There's a bit of brouhaha in Australia this past 200+ years.

It's been happening - off and on - since Captain Cook first spotted Botany Bay and subsequent hordes of disadvantaged and desperate "criminals" left English shores to be bound forever to the land Downunder.

Teenage pregnancy.

It's not new but every generation judges women on the basis of it.

Interestingly, it's always; always; always the young women who are "at fault" for this "alarming and unthinking act of irresponsibility".  Rarely have I heard pop culture news and current affairs shows on TV, such as A Current Affair, Today Tonight,  or other reports of this ilk decry the actions of the males involved.

Apparently, despite all the work of the feminist movement since suffrage, it is the fault of a girl when she has sex.  It is always her fault if she has a baby.

Time this idiocy and shaming stopped.

Not the pregnancies per se: there will be pregnant females throughout time and history.  Some of the mothers will be young, some will be old. This isn't the problem. The thing that MUST be stopped is the judgement.  It is time to stop the unnecessary judgement of teenage mothers.

It is time to provide these young people with responsible sex education which is health and pleasure centred.  I'm not insisting on abstinence only sex education but I am insisting that our young people - both male and female - are given the information they need to make an informed choice about their sexuality.  They need to understand how to respect the autonomy and rights of others, including those they are sexually attracted to.

Young women who insist that remaining a virgin at age 12, 13 or 15 is "really uncool" must be asked why this is so important?

My hunch is that it's about male hegemony even now days despite the apparent progress women have made for equality.   Female competition for male attention comes about through a socially embedded belief that females "control" male desire and attraction.  This belief has been around it seems,  forever.  Women are consistently and subtly blamed for having sex, being sexual beings and inducing sexual behaviours in males.

Our young women have been, too long, educationally and emotionally ill equipped to assert their rights.  This is especially true with regard to contraception and even sex itself.  Our male dominated culture has ensured that sexually active young females are not only shamed, vilified or made objects for sexual gratification for males, but that they will also be prevented from making good choices under the duress of this shaming. This shaming occurs if a young woman says yes or even, no to any kind of sexual expression.

To this day, the problem is society's insistence that men are weak and entirely incapable of showing restraint in the presence of female sexuality*.  It's a lie and our kids are not learning that this is a lie. It means that young men are let off the hook and are  abnegated of their responsibilities.  It's always the woman's fault right?

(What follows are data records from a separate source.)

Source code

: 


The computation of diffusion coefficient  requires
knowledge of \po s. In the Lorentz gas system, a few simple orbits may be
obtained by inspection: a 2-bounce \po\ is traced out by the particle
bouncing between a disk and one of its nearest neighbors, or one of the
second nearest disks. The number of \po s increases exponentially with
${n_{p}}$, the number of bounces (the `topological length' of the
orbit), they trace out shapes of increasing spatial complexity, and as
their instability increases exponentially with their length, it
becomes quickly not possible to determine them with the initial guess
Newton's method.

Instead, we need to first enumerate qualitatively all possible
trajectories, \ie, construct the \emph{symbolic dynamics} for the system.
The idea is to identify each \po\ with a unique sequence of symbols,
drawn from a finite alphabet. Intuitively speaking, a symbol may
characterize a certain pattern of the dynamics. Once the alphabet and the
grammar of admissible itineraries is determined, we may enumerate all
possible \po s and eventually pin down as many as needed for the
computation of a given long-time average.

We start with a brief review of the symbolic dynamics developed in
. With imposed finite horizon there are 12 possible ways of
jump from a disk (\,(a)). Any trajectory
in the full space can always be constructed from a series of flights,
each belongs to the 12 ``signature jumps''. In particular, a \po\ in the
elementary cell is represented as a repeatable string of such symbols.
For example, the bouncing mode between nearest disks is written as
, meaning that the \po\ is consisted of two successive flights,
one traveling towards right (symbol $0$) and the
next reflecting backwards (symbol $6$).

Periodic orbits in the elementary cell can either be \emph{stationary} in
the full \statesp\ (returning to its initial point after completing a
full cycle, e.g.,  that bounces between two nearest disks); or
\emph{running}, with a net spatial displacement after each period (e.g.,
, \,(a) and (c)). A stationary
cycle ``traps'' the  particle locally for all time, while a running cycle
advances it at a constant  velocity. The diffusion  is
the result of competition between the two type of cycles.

So, our young men need to have this embedded myth and their beliefs about female sexuality challenged.  Young men need to understand that women are not responsible for their "need" to have sex, let alone their decision to indulge in risky sexual activity.  Regardless of physiological erection, a man is quite capable of making a compassionate ethical choice as to how he will engage with another person in the act of sex. Another person, by the way, includes a woman.

Young men need to be given permission to say "No" too.   They need to be taught that they are  capable of engaging with females respectfully, with empathy.  And if desire and attraction are mutual and consent is given with no coercion, in sexual pleasure.  They need to be taught how to recognise genuine female desire and not its culturally stultified version which is often one of compliance as a favour done in return for masculine attention.  Sometimes it is very hard for young women to know the difference between their real desires and the culturally imposed ones via this myth of male weakness.

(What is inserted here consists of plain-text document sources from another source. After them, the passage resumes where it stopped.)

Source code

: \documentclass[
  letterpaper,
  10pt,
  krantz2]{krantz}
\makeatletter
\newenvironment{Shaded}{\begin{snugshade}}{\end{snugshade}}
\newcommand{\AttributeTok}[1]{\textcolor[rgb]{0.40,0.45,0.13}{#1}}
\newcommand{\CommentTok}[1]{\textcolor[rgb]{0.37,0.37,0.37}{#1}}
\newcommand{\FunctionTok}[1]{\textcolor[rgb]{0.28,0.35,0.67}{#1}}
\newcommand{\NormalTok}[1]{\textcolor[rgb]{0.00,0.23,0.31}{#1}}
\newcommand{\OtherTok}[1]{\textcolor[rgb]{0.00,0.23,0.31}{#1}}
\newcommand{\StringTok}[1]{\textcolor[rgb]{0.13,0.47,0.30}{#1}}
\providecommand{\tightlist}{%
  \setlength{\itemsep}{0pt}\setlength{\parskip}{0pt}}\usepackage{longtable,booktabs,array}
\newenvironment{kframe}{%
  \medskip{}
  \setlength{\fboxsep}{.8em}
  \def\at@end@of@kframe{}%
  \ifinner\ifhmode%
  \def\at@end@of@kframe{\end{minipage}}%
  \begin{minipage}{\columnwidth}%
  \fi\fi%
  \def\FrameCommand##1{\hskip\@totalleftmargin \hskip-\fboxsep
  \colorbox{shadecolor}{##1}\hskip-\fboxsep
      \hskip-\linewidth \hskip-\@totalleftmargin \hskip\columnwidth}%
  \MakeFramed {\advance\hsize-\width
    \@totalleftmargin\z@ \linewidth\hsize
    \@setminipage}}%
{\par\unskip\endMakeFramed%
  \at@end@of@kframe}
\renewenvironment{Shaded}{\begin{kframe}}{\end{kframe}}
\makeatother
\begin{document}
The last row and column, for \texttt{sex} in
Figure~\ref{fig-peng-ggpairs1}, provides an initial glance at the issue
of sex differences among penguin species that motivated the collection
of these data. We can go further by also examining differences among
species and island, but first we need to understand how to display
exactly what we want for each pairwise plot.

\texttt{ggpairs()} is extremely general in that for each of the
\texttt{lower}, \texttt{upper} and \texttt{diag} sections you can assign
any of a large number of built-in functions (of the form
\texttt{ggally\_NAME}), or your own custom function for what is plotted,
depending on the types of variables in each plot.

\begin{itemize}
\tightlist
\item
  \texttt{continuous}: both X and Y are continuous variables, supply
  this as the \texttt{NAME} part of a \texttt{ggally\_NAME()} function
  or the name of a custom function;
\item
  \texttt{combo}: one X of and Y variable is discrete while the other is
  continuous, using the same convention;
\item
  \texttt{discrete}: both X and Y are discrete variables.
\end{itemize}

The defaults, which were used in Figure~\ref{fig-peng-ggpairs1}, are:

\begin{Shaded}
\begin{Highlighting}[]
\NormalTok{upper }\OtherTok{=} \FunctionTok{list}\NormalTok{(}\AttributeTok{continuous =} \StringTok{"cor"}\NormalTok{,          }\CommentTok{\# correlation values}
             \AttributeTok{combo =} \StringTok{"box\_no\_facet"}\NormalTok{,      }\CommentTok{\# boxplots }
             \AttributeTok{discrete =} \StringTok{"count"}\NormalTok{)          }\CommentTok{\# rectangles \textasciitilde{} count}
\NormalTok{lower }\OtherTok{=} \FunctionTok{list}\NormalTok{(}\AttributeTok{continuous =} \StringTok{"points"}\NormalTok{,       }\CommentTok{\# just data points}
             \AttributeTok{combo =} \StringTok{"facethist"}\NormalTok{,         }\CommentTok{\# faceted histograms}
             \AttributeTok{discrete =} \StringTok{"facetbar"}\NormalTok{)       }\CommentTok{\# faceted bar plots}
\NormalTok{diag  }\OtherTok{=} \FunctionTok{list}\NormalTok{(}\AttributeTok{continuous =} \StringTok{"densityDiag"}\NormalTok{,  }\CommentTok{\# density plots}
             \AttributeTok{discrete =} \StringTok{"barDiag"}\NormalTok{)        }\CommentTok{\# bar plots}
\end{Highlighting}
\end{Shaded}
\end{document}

Young men need to understand that young women are their equals in every sense and that that equality demands they respect a woman's right to say no if she so chooses.  Young men need to be given the social and emotional tools to ensure they do not turn a sexual rejection into a backlash of sexual violence.  Young men need to be educated to the fact that contraception is a mutual decision and that practising safe sex is equally their obligation.

And on the other side of the coin; young women cannot be counted on to say "No" to sex while there is  buy-in to this myth of male weakness.   As a society, we cannot have it both ways.  We cannot expect males on the one hand to be wanton and destructive forces of nature when it comes to sex and then expect young women to be the epitome of virginal purity on the other.   It cannot work like that.

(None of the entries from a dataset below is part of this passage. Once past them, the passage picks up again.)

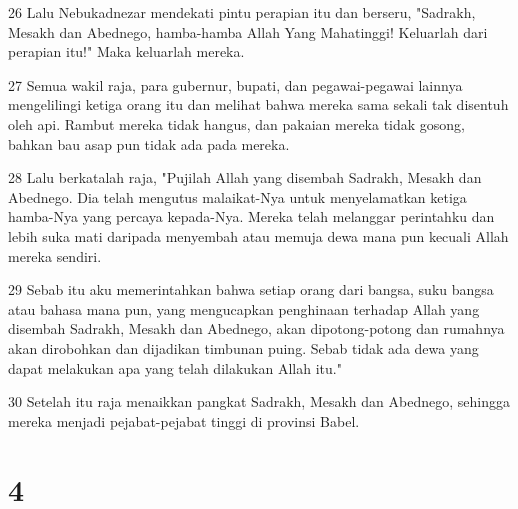 \par 26 Lalu Nebukadnezar mendekati pintu perapian itu dan berseru, "Sadrakh, Mesakh dan Abednego, hamba-hamba Allah Yang Mahatinggi! Keluarlah dari perapian itu!" Maka keluarlah mereka.
\par 27 Semua wakil raja, para gubernur, bupati, dan pegawai-pegawai lainnya mengelilingi ketiga orang itu dan melihat bahwa mereka sama sekali tak disentuh oleh api. Rambut mereka tidak hangus, dan pakaian mereka tidak gosong, bahkan bau asap pun tidak ada pada mereka.
\par 28 Lalu berkatalah raja, "Pujilah Allah yang disembah Sadrakh, Mesakh dan Abednego. Dia telah mengutus malaikat-Nya untuk menyelamatkan ketiga hamba-Nya yang percaya kepada-Nya. Mereka telah melanggar perintahku dan lebih suka mati daripada menyembah atau memuja dewa mana pun kecuali Allah mereka sendiri.
\par 29 Sebab itu aku memerintahkan bahwa setiap orang dari bangsa, suku bangsa atau bahasa mana pun, yang mengucapkan penghinaan terhadap Allah yang disembah Sadrakh, Mesakh dan Abednego, akan dipotong-potong dan rumahnya akan dirobohkan dan dijadikan timbunan puing. Sebab tidak ada dewa yang dapat melakukan apa yang telah dilakukan Allah itu."
\par 30 Setelah itu raja menaikkan pangkat Sadrakh, Mesakh dan Abednego, sehingga mereka menjadi pejabat-pejabat tinggi di provinsi Babel.

\chapter{4}

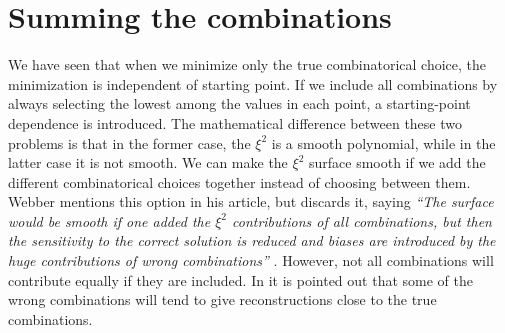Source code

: \documentclass[twoside,english]{uiofysmaster}
\begin{document}
\section{Summing the combinations}
\label{sec:combinatorics-sum_all_contributions}
We have seen that when we minimize only the true combinatorical choice, the minimization is independent of starting point. If we include all combinations by always selecting the lowest among the values in each point, a starting-point dependence is introduced. The mathematical difference between these two problems is that in the former case, the $\xi^2$ is a smooth polynomial, while in the latter case it is not smooth. We can make the $\xi^2$ surface smooth if we add the different combinatorical choices together instead of choosing between them. Webber mentions this option in his article, but discards it, saying {\it ``The surface would be smooth if one added the $\xi^2$ contributions of all combinations,  but then the sensitivity to the correct solution is reduced and biases are introduced by the huge contributions of wrong combinations''} \cite[p.\ 6]{Webber:2009vm}. However, not all combinations will contribute equally if they are included. In \cite{Gripaios:2011jm} it is pointed out that some of the wrong combinations will tend to give reconstructions close to the true combinations. 
\end{document}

Women are entitled to their sexuality and its expression.  It is not their fault for owning a clitoris or a vagina.  These are however, things about being a woman which should be amazing and wondrous with their discovery one of immense mutual satisfaction for both partners.

Women need and want to feel safe around men. They need to understand that sex has been created to be a mutually joyful experience; an experience they can say Yes or No to when they are ready. They need to feel that they can express their personal sexual identity without needing to use it as a form of competition against other females and as currency for male attention.  They need to know female sexuality and its expression need not be attached to shame.  They need to know that their sexuality is a thing to be celebrated and enjoyed; a wonderful aspect of the human experience.

So, let's stop this idiotic ranting about taking away the Baby Bonus for teenage mothers.  In fact, let's include the young fathers in this payment.  Let's give our young men - who are helping to create the next generation - permission to step up to their obligations as parents, empowering them to become good fathers.

On another point:  let's also stop our cultural obsession with promoting the youngest of models in our advertising; portraying girls as sexually alluring objects of desire and yet vilifying women of the same age for being sexual, having sex and giving birth!  The confusion is too much so let's just stop that now shall we?

Let's work to develop healthy sexual expression in our teenagers.  Stop the shock, horror and judgement and instead, teach our youth, effectively, about sex and sexuality with open honesty and compassion.  Let's stop being coy about sex and give it full candour in discussion.  Let's provide the youth of today with healthy pleasure-centred sex information which empowers them, helping them to see themselves as precious, wondrous beings, capable of choosing for themselves how they want to express their personal sexuality, safely and joyfully.

* With thanks to Hugo Schwyzer of Pasadena City College U.S.A for teaching me this.